Dans les coulisses de M : l'équipe technique
Une éponge
Une autre spécificité de M est le fait que les œuvres d'art doivent être conservées dans des conditions optimales, tant dans les salles qu'au dépôt.
« Oui, les normes doivent être respectées à tout moment : la température, l'hygrométrie, le taux de CO2… Tout cela est clairement délimité et il faut pouvoir garantir ces conditions 24h sur 24, 7 jours sur 7. En termes techniques, on appelle cela le système CVC : chauffage, ventilation et climatisation. Nous disposons de centaines de points de mesure dans le complexe et si les normes sont dépassées à l'un d'eux, une alerte est envoyée sur notre GSM. Il s'agit alors d'intervenir dans les plus brefs délais. Surtout dans la Maison Vander Kelen, un bâtiment datant d'il y a plusieurs siècles, beaucoup moins bien isolé que le reste du musée. Cette maison est comme une éponge ! »
« Un immeuble de bureaux dispose aussi de systèmes CVC, mais tout le monde y arrive à 9 heures du matin et repart à 18 heures. Chez nous, c'est beaucoup plus compliqué, pas seulement par la présence des œuvres d'art, mais aussi à cause des nombreux événements en dehors des heures d'ouverture. »
« De plus, tous nos bâtiments communiquent, ce qui veut dire que le même air circule dans l'ensemble du complexe.
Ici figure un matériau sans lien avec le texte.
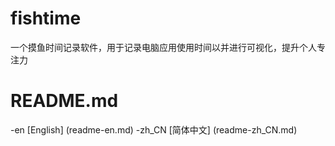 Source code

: # fishtime
一个摸鱼时间记录软件，用于记录电脑应用使用时间以并进行可视化，提升个人专注力
# README.md
-en [English] (readme-en.md)
-zh_CN [简体中文] (readme-zh_CN.md)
Nous avons 11 dispositifs de ventilation et si l'un d'eux tombe en panne, on le ressent aussi ailleurs. Et puis, lors des événements on se heurte parfois à certaines limites. Un exemple : pendant une réception pour 200 personnes dans l'une de nos salles, il commence à faire un peu trop chaud. Nous ne pouvons pas sans plus pousser la climatisation, car cela changerait aussi la température dans la salle du dessous où sont exposées des œuvres d'art. À ce moment-là, ce sont les gens qui doivent s'adapter dans une certaine mesure. »
Presque tous les musées se plaignent de dépôts trop exigus. C'est probablement aussi le cas pour M ?
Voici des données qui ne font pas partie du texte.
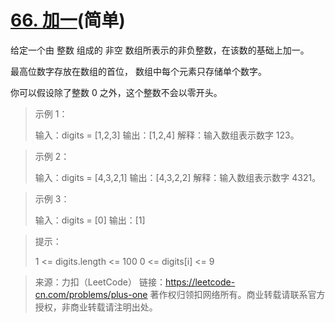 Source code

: # [66. 加一](https://leetcode-cn.com/problems/plus-one/)(简单)

给定一个由 整数 组成的 非空 数组所表示的非负整数，在该数的基础上加一。

最高位数字存放在数组的首位， 数组中每个元素只存储单个数字。

你可以假设除了整数 0 之外，这个整数不会以零开头。

> 示例 1：
>
> 输入：digits = [1,2,3]
> 输出：[1,2,4]
> 解释：输入数组表示数字 123。

> 示例 2：
>
> 输入：digits = [4,3,2,1]
> 输出：[4,3,2,2]
> 解释：输入数组表示数字 4321。

> 示例 3：
>
> 输入：digits = [0]
> 输出：[1]

> 提示：
>
> 1 <= digits.length <= 100
> 0 <= digits[i] <= 9

> 来源：力扣（LeetCode）
> 链接：https://leetcode-cn.com/problems/plus-one
> 著作权归领扣网络所有。商业转载请联系官方授权，非商业转载请注明出处。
« En effet. Nous tentons d'exploiter avec la plus grande efficacité le moindre centimètre cube d'espace, mais cela n'empêche pas le dépôt de déborder. Nous avons déjà dû réorganiser à plusieurs reprises les sous-sols, car il ne nous faut pas seulement de la place pour ranger les objets, mais aussi une salle de quarantaine pour les pièces nouvellement acquises, un espace de travail destiné au contrôle et à l'enregistrement des objets… Heureusement, la Ville de Louvain vient d'acquérir un bâtiment dans la Hanengang, la ruelle où se trouvait le café Seven Oaks. C'est un grand hangar qui donne sur l'arrière du musée. Nous allons surtout l'utiliser comme dépôt. »
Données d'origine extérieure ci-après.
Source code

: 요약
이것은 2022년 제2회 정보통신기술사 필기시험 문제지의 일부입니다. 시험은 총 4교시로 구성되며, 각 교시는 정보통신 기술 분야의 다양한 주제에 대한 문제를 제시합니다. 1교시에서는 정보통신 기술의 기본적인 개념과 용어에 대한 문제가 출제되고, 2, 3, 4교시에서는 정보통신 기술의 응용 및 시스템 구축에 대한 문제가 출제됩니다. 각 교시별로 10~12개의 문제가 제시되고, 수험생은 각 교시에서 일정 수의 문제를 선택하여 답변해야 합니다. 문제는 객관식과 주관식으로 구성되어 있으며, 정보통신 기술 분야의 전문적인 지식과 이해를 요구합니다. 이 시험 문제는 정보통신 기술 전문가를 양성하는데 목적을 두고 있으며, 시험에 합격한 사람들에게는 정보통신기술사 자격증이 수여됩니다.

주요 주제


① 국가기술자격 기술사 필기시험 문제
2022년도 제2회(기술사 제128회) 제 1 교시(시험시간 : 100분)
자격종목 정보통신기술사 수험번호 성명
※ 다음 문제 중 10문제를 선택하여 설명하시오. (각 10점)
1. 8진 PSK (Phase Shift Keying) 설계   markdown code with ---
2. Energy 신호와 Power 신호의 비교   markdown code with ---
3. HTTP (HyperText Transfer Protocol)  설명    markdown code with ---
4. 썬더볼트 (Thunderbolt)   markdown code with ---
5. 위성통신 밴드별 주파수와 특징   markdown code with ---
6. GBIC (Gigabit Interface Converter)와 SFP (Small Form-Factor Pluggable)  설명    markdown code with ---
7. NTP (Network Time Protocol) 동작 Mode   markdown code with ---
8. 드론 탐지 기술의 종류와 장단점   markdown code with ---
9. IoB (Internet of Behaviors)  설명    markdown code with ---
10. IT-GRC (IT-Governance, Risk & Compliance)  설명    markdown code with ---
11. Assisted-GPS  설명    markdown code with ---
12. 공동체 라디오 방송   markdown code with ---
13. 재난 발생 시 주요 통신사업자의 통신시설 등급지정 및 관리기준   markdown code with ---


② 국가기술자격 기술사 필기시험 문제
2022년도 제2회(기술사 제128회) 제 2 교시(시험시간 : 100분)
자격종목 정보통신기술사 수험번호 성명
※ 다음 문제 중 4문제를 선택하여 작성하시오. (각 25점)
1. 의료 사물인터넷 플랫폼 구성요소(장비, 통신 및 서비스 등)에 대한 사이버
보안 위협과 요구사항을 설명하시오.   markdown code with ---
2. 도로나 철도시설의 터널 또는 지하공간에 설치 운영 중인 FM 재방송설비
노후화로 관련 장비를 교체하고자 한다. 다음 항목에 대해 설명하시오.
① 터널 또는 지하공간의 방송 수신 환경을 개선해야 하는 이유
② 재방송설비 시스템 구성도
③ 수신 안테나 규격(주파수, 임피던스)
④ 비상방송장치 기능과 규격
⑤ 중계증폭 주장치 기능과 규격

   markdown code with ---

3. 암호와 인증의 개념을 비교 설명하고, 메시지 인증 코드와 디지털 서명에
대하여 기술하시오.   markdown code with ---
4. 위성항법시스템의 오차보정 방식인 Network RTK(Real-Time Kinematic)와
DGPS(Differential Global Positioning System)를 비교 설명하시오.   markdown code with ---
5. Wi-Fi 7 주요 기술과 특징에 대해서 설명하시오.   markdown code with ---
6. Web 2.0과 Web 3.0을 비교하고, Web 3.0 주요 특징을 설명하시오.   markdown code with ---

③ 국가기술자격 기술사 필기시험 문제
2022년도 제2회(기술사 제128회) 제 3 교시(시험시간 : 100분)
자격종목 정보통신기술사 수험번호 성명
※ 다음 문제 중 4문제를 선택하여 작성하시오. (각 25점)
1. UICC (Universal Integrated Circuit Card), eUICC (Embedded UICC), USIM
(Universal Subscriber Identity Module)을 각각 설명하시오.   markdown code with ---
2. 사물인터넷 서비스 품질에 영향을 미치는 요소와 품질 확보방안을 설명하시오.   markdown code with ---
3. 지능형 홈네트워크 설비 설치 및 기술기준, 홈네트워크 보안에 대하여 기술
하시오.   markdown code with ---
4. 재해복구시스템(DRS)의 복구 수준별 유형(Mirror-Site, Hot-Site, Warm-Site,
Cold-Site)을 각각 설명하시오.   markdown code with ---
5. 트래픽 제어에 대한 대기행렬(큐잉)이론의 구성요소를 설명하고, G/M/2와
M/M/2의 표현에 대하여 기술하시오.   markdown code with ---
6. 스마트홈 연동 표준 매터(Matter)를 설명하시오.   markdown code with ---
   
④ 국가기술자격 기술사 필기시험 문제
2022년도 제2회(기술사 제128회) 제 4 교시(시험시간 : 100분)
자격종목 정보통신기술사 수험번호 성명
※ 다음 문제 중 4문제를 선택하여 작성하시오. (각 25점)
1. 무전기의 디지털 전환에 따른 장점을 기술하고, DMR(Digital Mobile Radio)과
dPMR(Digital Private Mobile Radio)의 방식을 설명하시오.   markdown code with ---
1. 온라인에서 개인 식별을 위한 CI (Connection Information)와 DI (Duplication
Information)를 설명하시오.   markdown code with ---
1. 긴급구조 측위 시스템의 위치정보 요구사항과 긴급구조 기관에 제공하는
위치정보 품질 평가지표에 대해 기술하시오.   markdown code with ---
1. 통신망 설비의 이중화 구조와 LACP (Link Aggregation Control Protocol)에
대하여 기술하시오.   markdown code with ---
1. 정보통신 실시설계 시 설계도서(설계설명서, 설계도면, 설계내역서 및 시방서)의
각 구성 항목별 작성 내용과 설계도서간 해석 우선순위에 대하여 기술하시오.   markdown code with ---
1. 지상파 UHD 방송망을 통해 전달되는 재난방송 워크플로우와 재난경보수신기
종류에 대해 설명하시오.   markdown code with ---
« Nous avons aussi besoin de place pour le mobilier qui sert lors des expos. Les premières années, une entreprise nous en fabriquait pour chaque exposition et il était jeté ensuite. Des conteneurs pleins de matériel de qualité étaient envoyés au dépotoir. C'était évidemment intenable en matière de durabilité. À présent, nous réalisons nous-mêmes une grande partie des vitrines et présentoirs, et avec le temps nous avons appris à travailler avec des éléments réutilisables. Nous savons parfaitement ce qui est présent dans nos réserves et comment adapter tout cela pour la prochaine expo : en appliquant une nouvelle couche de peinture, en enlevant ou ajoutant une partie… Mais il faut bien sûr aussi stocker ces éléments de présentation, ce qui demande énormément d'espace. L'avantage est la réduction des frais de production pour les expos. Avant, nous jetions plus de dix conteneurs de déchets d'expos par an, alors qu'actuellement il n'y en a plus que trois ou quatre. »
Modèle danois
Vous misez aussi sur les énergies durables.
« Parmi les services municipaux, nous faisons partie des cinq principaux consommateurs, car à cause de la présence des œuvres d'art la climatisation doit fonctionner nuit et jour. En 2016 nous avons installé un réseau de cogénération, une installation de chauffage au gaz qui produit en même temps de l'électricité. Nous disposons aussi de panneaux voltaïques, installés dans le cadre d'une initiative de Leuven 2030 (une ASBL visant à rendre Louvain climatiquement neutre – NDLR). Ils couvrent 7% de notre consommation énergétique. À l'époque de leur installation, en poser plus n'était pas rentable, mais nous allons l'étudier à nouveau sous peu, puisque les technologies évoluent constamment. »
« Nous envisageons d'adopter pour notre nouveau dépôt de la Hanengang ce qu'on appelle le “modèle danois”, c'est-à-dire l'encapsulation du volume, ce qui assure une telle stabilité du climat intérieur que la consommation énergétique est minime ou égale à zéro. De légères fluctuations sont admises, mais rien de plus. En collaboration avec les ingénieurs de la Ville, nous voulons en arriver à un dispositif qui résiste à l'usure du temps et dont l'empreinte écologique est neutre. »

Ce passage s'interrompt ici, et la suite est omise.